Pictures are to be left out. Copy exactly, and only, the lines from the start of the entries below to the line with "- that guest", both included.

□ □ □ □

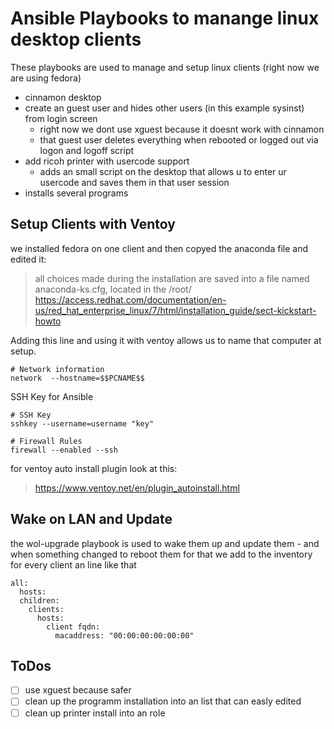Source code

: # Ansible Playbooks to manange linux desktop clients
These playbooks are used to manage and setup linux clients (right now we are using fedora)
- cinnamon desktop
- create an guest user and hides other users (in this example sysinst) from login screen
  - right now we dont use xguest because it doesnt work with cinnamon
  - that guest user deletes everything when rebooted or logged out via logon and logoff script
- add ricoh printer with usercode support
  - adds an small script on the desktop that allows u to enter ur usercode and saves them in that user session
- installs several programs

## Setup Clients with Ventoy
we installed fedora on one client and then copyed the anaconda file and edited it:
> all choices made during the installation are saved into a file named anaconda-ks.cfg, located in the /root/
https://access.redhat.com/documentation/en-us/red_hat_enterprise_linux/7/html/installation_guide/sect-kickstart-howto

Adding this line and using it with ventoy allows us to name that computer at setup.
```
# Network information
network  --hostname=$$PCNAME$$
```
SSH Key for Ansible
```
# SSH Key
sshkey --username=username "key"

# Firewall Rules
firewall --enabled --ssh
```
for ventoy auto install plugin look at this:
> https://www.ventoy.net/en/plugin_autoinstall.html

## Wake on LAN and Update
the wol-upgrade playbook is used to wake them up and update them - and when something changed to reboot them
for that we add to the inventory for every client an line like that
```
all:
  hosts:
  children:
    clients:
      hosts:
        client fqdn:
          macaddress: "00:00:00:00:00:00"
```
## ToDos
- [ ] use xguest because safer
- [ ] clean up the programm installation into an list that can easly edited
- [ ] clean up printer install into an role
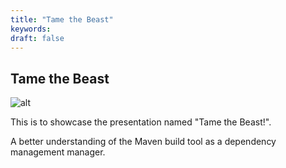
 ```yaml
---
title: "Tame the Beast"
keywords:
draft: false
---
```


## Tame the Beast

![alt](//via.placeholder.com/640x150)

This is to showcase the presentation named "Tame the Beast!".

A better understanding of the Maven build tool as a dependency management manager. 
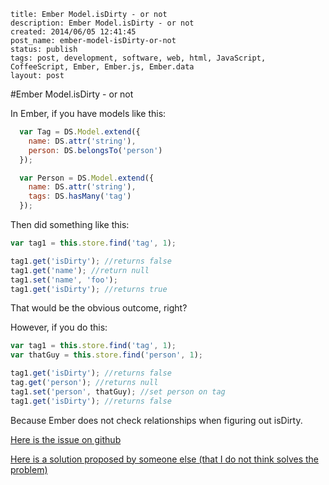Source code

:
 ```
title: Ember Model.isDirty - or not
description: Ember Model.isDirty - or not
created: 2014/06/05 12:41:45
post_name: ember-model-isDirty-or-not
status: publish
tags: post, development, software, web, html, JavaScript, CoffeeScript, Ember, Ember.js, Ember.data
layout: post
```

#Ember Model.isDirty - or not

In Ember, if you have models like this:

```javascript
  var Tag = DS.Model.extend({
    name: DS.attr('string'),
    person: DS.belongsTo('person')
  });

  var Person = DS.Model.extend({
    name: DS.attr('string'),
    tags: DS.hasMany('tag')
  });
```

Then did something like this:

```javascript
var tag1 = this.store.find('tag', 1);

tag1.get('isDirty'); //returns false
tag1.get('name'); //return null
tag1.set('name', 'foo');
tag1.get('isDirty'); //returns true
```

That would be the obvious outcome, right?

However, if you do this:

```javascript
var tag1 = this.store.find('tag', 1);
var thatGuy = this.store.find('person', 1);

tag1.get('isDirty'); //returns false
tag.get('person'); //returns null
tag1.set('person', thatGuy); //set person on tag
tag1.get('isDirty'); //returns false
```

Because Ember does not check relationships when figuring out isDirty.

[Here is the issue on github](https://github.com/emberjs/data/issues/1188)

[Here is a solution proposed by someone else (that I do not think solves the problem)](http://emberjs.jsbin.com/jaxoriki/1/edit)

□ □ □ □

*Solution*.
Source code

: # Ansible Playbooks to manange linux desktop clients
These playbooks are used to manage and setup linux clients (right now we are using fedora)
- cinnamon desktop
- create an guest user and hides other users (in this example sysinst) from login screen
  - right now we dont use xguest because it doesnt work with cinnamon
  - that guest user deletes everything when rebooted or logged out via logon and logoff script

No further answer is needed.